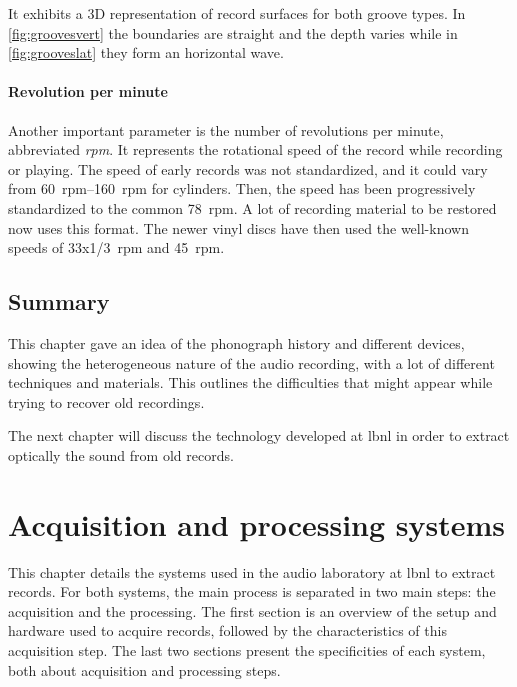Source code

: It exhibits a 3D representation of record surfaces for both groove types. In \autoref{fig:groovesvert} the boundaries are straight and the depth varies while in \autoref{fig:grooveslat} they form an horizontal wave.

\subsubsection{Revolution per minute}

Another important parameter is the number of revolutions per minute, abbreviated \emph{rpm}. It represents the rotational speed of the record while recording or playing. The speed of early records was not standardized, and it could vary from \SIrange[range-units=single]{60}{160}{rpm} for cylinders. Then, the speed has been progressively standardized to the common \SI{78}{rpm}. A lot of recording material to be restored now uses this format. The newer vinyl discs have then used the well-known speeds of \SI[quotient-mode = fraction,fraction-function = \tsfrac,output-product=\hspace{0.5pt},product-units = single]{33x1/3}{rpm} and \SI{45}{rpm}.

\section{Summary}

This chapter gave an idea of the phonograph history and different devices, showing the heterogeneous nature of the audio recording, with a lot of different techniques and materials. This outlines the difficulties that might appear while trying to recover old recordings.

The next chapter will discuss the technology developed at \gls{lbnl} in order to extract optically the sound from old records.

\chapter{Acquisition and processing systems}
\label{chap:acqprocsys}

This chapter details the systems used in the audio laboratory at \gls{lbnl} to extract records. For both systems, the main process is separated in two main steps: the acquisition and the processing. The first section is an overview of the setup and hardware used to acquire records, followed by the characteristics of this acquisition step. The last two sections present the specificities of each system, both about acquisition and processing steps.

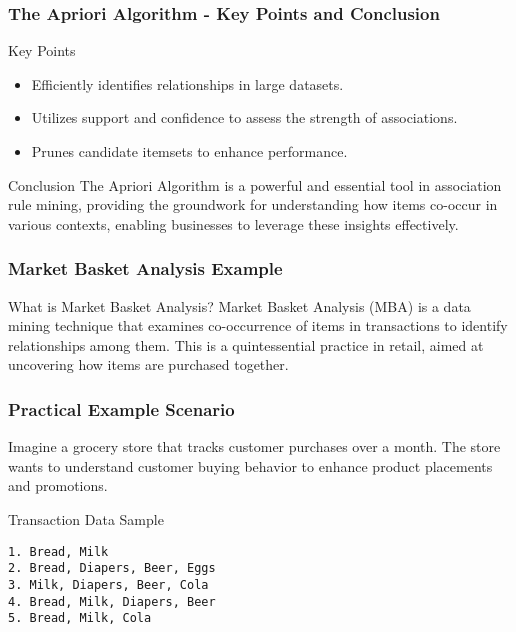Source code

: \documentclass{beamer}
\begin{document}
\begin{frame}[fragile]
    \frametitle{The Apriori Algorithm - Key Points and Conclusion}
    \begin{block}{Key Points}
        \begin{itemize}
            \item Efficiently identifies relationships in large datasets.
            \item Utilizes support and confidence to assess the strength of associations.
            \item Prunes candidate itemsets to enhance performance.
        \end{itemize}
    \end{block}
    
    \begin{block}{Conclusion}
        The Apriori Algorithm is a powerful and essential tool in association rule mining, providing the groundwork for understanding how items co-occur in various contexts, enabling businesses to leverage these insights effectively.
    \end{block}
\end{frame}

\begin{frame}[fragile]
    \frametitle{Market Basket Analysis Example}
    \begin{block}{What is Market Basket Analysis?}
        Market Basket Analysis (MBA) is a data mining technique that examines co-occurrence of items in transactions to identify relationships among them. This is a quintessential practice in retail, aimed at uncovering how items are purchased together.
    \end{block}
\end{frame}

\begin{frame}[fragile]
    \frametitle{Practical Example Scenario}
    Imagine a grocery store that tracks customer purchases over a month. The store wants to understand customer buying behavior to enhance product placements and promotions.
    
    \begin{block}{Transaction Data Sample}
    \begin{verbatim}
1. Bread, Milk
2. Bread, Diapers, Beer, Eggs
3. Milk, Diapers, Beer, Cola
4. Bread, Milk, Diapers, Beer
5. Bread, Milk, Cola
    \end{verbatim}
    \end{block}
\end{frame}
\end{document}
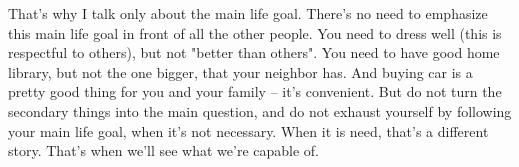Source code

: That's why I talk only about the main life goal. There's no need to emphasize this main life goal in front of all the other people. You need to dress well (this is respectful to others), but not "better than others". You need to have good home library, but not the one bigger, that your neighbor has. And buying car is a pretty good thing for you and your family -- it's convenient. But do not turn the secondary things into the main question, and do not exhaust yourself by following your main life goal, when it's not necessary. When it is need, that's a different story. That's when we'll see what we're capable of.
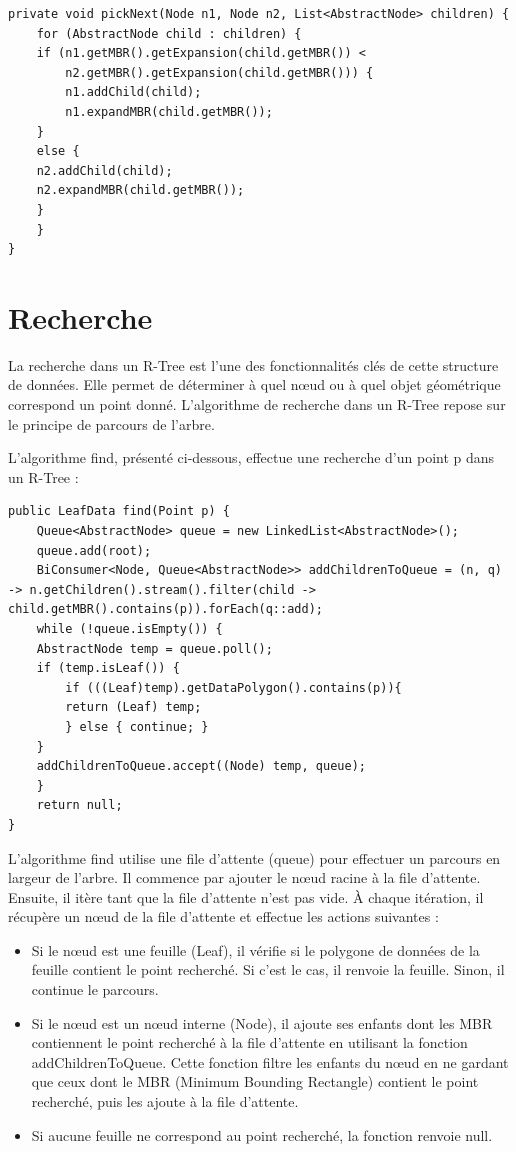 \documentclass {article}
\begin{document}
\begin{verbatim}
private void pickNext(Node n1, Node n2, List<AbstractNode> children) {
    for (AbstractNode child : children) {
	if (n1.getMBR().getExpansion(child.getMBR()) < 
		n2.getMBR().getExpansion(child.getMBR())) {
	    n1.addChild(child);
	    n1.expandMBR(child.getMBR());
	} 
	else {
	n2.addChild(child);
	n2.expandMBR(child.getMBR());
	}
    }
}
\end{verbatim}

\section {Recherche}\label{recherche}



La recherche dans un R-Tree est l'une des fonctionnalités clés de cette structure de données. 
Elle permet de déterminer à quel nœud ou à quel objet géométrique correspond un point donné. 
L'algorithme de recherche dans un R-Tree repose sur le principe de parcours de l'arbre.

L'algorithme find, présenté ci-dessous, effectue une recherche d'un point p dans un R-Tree :


\begin{verbatim}
public LeafData find(Point p) {
    Queue<AbstractNode> queue = new LinkedList<AbstractNode>();
    queue.add(root);
    BiConsumer<Node, Queue<AbstractNode>> addChildrenToQueue = (n, q) -> n.getChildren().stream().filter(child -> child.getMBR().contains(p)).forEach(q::add);
    while (!queue.isEmpty()) {
	AbstractNode temp = queue.poll();
	if (temp.isLeaf()) {
	    if (((Leaf)temp).getDataPolygon().contains(p)){
		return (Leaf) temp;
	    } else { continue; }
	}
	addChildrenToQueue.accept((Node) temp, queue);
    }
    return null;
}
\end{verbatim}

L'algorithme find utilise une file d'attente (queue) pour effectuer un parcours en largeur de l'arbre. 
Il commence par ajouter le nœud racine à la file d'attente. Ensuite, il itère tant que la file d'attente 
n'est pas vide. À chaque itération, il récupère un nœud de la file d'attente et effectue les actions suivantes :

\begin{itemize}
    \item Si le nœud est une feuille (Leaf), il vérifie si le polygone de données de la feuille contient le point 
	recherché. Si c'est le cas, il renvoie la feuille. 
	Sinon, il continue le parcours.
    \item Si le nœud est un nœud interne (Node), il ajoute ses enfants dont les MBR contiennent le point 
	recherché à la file d'attente en utilisant la fonction addChildrenToQueue. 
	Cette fonction filtre les enfants du nœud en ne gardant que ceux dont le MBR (Minimum Bounding Rectangle) 
	contient le point recherché, puis les ajoute à la file d'attente.
    \item Si aucune feuille ne correspond au point recherché, la fonction renvoie null.
\end{itemize}
\end{document}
-=-=-
- WHAT NEEDS TO BE DONE -
Which of the lines above mention the word "file"? Pull those lines out.

- OUTPUT BELOW -
L'algorithme find utilise une file d'attente (queue) pour effectuer un parcours en largeur de l'arbre. 
Il commence par ajouter le nœud racine à la file d'attente. Ensuite, il itère tant que la file d'attente 
n'est pas vide. À chaque itération, il récupère un nœud de la file d'attente et effectue les actions suivantes :
	recherché à la file d'attente en utilisant la fonction addChildrenToQueue. 
	contient le point recherché, puis les ajoute à la file d'attente.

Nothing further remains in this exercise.